Saved entries:
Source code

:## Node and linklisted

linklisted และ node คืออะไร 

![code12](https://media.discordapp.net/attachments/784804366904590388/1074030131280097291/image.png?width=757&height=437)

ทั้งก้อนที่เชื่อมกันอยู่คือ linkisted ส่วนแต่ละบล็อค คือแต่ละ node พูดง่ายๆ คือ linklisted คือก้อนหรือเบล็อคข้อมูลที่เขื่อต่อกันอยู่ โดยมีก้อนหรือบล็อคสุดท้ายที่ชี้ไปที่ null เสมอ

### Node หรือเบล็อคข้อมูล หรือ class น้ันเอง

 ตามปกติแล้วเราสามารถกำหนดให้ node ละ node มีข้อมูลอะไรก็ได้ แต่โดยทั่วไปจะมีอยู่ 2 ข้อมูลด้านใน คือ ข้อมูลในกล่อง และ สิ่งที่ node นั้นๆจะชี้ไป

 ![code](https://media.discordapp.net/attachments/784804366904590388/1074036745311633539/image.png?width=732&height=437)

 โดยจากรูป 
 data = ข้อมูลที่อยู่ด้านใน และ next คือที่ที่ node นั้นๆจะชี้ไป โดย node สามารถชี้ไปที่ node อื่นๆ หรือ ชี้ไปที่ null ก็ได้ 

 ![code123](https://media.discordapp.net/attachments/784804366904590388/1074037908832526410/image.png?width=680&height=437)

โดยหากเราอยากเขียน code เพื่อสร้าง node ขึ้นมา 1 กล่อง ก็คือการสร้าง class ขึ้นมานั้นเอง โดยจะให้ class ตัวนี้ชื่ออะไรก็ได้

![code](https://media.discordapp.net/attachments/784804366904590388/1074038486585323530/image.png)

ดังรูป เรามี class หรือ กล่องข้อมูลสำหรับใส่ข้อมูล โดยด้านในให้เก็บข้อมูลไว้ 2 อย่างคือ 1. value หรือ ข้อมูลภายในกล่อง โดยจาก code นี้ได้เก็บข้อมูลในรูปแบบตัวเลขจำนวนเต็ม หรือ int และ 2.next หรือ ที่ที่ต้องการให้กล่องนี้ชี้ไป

* _Assigned task_
Each line from the one containing "ทั้งก้อนที่เชื่อมกันอยู่คือ linkisted ส่วนแต่ละบล็อค" through the last line of the entries above is to be returned exactly, and no others.

* _Result below_
ทั้งก้อนที่เชื่อมกันอยู่คือ linkisted ส่วนแต่ละบล็อค คือแต่ละ node พูดง่ายๆ คือ linklisted คือก้อนหรือเบล็อคข้อมูลที่เขื่อต่อกันอยู่ โดยมีก้อนหรือบล็อคสุดท้ายที่ชี้ไปที่ null เสมอ

### Node หรือเบล็อคข้อมูล หรือ class น้ันเอง

 ตามปกติแล้วเราสามารถกำหนดให้ node ละ node มีข้อมูลอะไรก็ได้ แต่โดยทั่วไปจะมีอยู่ 2 ข้อมูลด้านใน คือ ข้อมูลในกล่อง และ สิ่งที่ node นั้นๆจะชี้ไป

 ![code](https://media.discordapp.net/attachments/784804366904590388/1074036745311633539/image.png?width=732&height=437)

 โดยจากรูป 
 data = ข้อมูลที่อยู่ด้านใน และ next คือที่ที่ node นั้นๆจะชี้ไป โดย node สามารถชี้ไปที่ node อื่นๆ หรือ ชี้ไปที่ null ก็ได้ 

 ![code123](https://media.discordapp.net/attachments/784804366904590388/1074037908832526410/image.png?width=680&height=437)

โดยหากเราอยากเขียน code เพื่อสร้าง node ขึ้นมา 1 กล่อง ก็คือการสร้าง class ขึ้นมานั้นเอง โดยจะให้ class ตัวนี้ชื่ออะไรก็ได้

![code](https://media.discordapp.net/attachments/784804366904590388/1074038486585323530/image.png)

ดังรูป เรามี class หรือ กล่องข้อมูลสำหรับใส่ข้อมูล โดยด้านในให้เก็บข้อมูลไว้ 2 อย่างคือ 1. value หรือ ข้อมูลภายในกล่อง โดยจาก code นี้ได้เก็บข้อมูลในรูปแบบตัวเลขจำนวนเต็ม หรือ int และ 2.next หรือ ที่ที่ต้องการให้กล่องนี้ชี้ไป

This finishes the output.